• [EXCERPTED RECORDS]:
=-=-=
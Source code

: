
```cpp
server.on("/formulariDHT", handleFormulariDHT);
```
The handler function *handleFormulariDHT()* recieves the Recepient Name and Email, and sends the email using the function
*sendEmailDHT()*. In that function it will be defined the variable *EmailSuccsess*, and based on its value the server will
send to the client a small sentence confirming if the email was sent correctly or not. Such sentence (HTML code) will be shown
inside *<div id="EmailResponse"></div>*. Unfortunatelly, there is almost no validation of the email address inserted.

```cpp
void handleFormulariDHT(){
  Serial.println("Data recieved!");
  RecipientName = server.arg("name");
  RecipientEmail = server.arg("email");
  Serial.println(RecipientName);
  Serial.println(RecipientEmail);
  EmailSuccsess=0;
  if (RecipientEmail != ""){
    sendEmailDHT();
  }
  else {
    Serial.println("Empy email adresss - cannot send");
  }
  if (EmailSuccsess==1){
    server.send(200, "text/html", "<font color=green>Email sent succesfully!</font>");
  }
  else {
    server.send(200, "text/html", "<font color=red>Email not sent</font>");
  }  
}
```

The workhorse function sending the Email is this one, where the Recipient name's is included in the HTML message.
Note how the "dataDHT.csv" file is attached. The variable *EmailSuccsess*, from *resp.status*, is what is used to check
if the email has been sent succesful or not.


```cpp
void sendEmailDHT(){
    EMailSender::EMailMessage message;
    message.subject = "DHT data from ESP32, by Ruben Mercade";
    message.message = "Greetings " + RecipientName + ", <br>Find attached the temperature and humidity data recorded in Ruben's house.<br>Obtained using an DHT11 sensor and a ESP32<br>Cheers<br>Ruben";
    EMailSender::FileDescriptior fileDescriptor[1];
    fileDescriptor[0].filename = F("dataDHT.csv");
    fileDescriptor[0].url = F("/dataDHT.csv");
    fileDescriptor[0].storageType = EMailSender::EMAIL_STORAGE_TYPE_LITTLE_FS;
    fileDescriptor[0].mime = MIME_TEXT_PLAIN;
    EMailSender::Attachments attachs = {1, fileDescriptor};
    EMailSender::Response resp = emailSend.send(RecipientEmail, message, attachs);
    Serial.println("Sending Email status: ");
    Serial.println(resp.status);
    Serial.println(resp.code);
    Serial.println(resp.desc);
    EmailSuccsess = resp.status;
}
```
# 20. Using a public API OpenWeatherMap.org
=-=-=
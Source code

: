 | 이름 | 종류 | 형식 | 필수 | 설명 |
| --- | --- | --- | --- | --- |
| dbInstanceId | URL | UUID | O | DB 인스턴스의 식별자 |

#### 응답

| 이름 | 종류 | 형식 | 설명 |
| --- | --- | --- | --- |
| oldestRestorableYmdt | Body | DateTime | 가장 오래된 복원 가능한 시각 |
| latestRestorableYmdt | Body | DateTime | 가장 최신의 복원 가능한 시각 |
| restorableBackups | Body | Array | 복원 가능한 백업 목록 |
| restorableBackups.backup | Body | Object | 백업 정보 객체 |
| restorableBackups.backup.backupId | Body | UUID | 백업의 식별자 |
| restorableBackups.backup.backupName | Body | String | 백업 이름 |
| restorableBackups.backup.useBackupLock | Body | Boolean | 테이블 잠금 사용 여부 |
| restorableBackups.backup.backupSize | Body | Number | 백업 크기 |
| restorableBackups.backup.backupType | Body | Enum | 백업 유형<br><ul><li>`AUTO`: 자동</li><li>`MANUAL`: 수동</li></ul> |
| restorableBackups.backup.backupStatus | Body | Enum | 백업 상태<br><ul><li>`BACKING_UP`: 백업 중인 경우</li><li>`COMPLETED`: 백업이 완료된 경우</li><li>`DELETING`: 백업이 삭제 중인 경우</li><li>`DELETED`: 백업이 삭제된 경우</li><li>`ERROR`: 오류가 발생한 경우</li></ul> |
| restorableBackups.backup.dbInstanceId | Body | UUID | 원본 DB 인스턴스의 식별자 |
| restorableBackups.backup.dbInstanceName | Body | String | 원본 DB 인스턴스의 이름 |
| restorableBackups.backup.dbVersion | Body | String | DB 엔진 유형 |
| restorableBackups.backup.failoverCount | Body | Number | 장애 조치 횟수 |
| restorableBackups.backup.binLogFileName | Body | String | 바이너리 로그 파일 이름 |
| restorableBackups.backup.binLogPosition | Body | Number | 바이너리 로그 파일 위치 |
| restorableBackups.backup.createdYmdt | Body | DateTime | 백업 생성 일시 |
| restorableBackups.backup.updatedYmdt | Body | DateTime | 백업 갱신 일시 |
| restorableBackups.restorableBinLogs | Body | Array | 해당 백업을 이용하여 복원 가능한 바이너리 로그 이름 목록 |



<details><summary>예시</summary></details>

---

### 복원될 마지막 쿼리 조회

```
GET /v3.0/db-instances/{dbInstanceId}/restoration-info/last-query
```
=-=-=
• [TASK DIRECTIONS]:
The response is to be a bare number: the tally of lines in the listing above with the word "void".

• [EXERCISE OUTPUT]:
2